On the Smoothed Complexity of Combinatorial Local Search

We propose a unifying framework for smoothed analysis of combinatorial local optimization problems and show how a diverse selection of problems within the complexity class PLS can be cast within this model. This abstraction allows us to identify key structural properties, and corresponding parameters, that determine the smoothed running time of local search dynamics. We formalize this via a black-box tool that provides concrete bounds on the expected maximum number of steps needed until local search reaches an exact local optimum. This bound is particularly strong, in the sense that it holds for any starting feasible solution, any choice of pivoting rule, and does not rely on the choice of specific noise distributions that are applied on the input, but it is parameterized by just a global upper bound $\phi$ on the probability density. We then demonstrate the power of this tool by instantiating it for various PLS-hard problems to derive efficient smoothed running times. This not only unifies, and greatly simplifies, prior existing positive results, but also allows us to extend or improve them. Notable problems on which we provide such a contribution are Max-Cut, the Travelling Salesman problem, and Network Coordination Games.

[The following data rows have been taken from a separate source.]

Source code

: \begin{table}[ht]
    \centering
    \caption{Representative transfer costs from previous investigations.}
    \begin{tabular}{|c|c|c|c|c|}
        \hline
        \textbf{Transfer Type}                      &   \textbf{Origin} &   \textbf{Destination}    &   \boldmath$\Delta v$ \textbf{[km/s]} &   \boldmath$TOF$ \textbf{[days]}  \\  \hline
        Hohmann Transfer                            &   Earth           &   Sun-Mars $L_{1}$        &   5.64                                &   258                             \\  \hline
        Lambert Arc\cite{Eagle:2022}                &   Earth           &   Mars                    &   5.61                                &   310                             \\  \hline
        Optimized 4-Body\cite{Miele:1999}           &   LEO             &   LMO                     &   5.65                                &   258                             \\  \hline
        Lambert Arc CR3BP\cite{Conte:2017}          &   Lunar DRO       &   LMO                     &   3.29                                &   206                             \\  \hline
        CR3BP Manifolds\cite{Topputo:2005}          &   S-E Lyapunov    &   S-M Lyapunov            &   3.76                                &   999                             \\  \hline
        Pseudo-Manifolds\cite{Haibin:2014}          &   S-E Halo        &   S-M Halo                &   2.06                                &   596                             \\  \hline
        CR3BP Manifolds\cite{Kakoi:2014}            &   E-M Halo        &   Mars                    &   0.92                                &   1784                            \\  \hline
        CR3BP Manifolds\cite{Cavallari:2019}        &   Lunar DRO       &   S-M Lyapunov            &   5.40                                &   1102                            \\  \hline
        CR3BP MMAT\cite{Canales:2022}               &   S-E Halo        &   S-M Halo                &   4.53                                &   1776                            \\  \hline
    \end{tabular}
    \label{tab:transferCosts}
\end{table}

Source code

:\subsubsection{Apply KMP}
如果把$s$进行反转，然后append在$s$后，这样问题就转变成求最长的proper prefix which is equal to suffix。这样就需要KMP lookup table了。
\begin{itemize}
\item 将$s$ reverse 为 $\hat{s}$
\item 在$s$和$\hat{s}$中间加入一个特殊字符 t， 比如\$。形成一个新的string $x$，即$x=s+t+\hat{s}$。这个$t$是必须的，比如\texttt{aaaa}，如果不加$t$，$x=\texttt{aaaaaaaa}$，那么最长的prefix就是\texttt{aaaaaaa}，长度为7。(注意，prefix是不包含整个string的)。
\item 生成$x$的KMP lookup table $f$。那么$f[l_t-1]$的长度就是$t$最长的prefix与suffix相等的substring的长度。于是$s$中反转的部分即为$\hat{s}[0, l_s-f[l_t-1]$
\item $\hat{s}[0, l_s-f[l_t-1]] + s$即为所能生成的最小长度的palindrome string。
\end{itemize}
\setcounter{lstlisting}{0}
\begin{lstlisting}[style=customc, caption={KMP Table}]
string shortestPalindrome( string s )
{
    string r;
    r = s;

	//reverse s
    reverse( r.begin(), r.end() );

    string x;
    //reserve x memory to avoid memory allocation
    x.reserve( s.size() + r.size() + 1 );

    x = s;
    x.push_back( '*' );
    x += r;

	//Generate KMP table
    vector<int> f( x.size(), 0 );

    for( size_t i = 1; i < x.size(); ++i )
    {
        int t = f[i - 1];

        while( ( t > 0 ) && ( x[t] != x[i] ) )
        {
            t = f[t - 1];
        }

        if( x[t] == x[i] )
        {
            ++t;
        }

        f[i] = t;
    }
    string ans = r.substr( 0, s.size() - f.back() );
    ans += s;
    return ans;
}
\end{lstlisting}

Additionally, in this paper we propose novel smoothed analysis formulations, and prove polynomial smoothed running times, for important local optimization problems that have not been studied before from this perspective. Importantly, we provide an extensive study of the problem of finding pure Nash equilibria in general and Network Congestion Games under various representation models, including explicit, step-function, and polynomial latencies. We show that all the problems we study can be solved by their standard local search algorithms in polynomial smoothed time on PLS-hard instances in which these algorithms have exponential worst-case running time.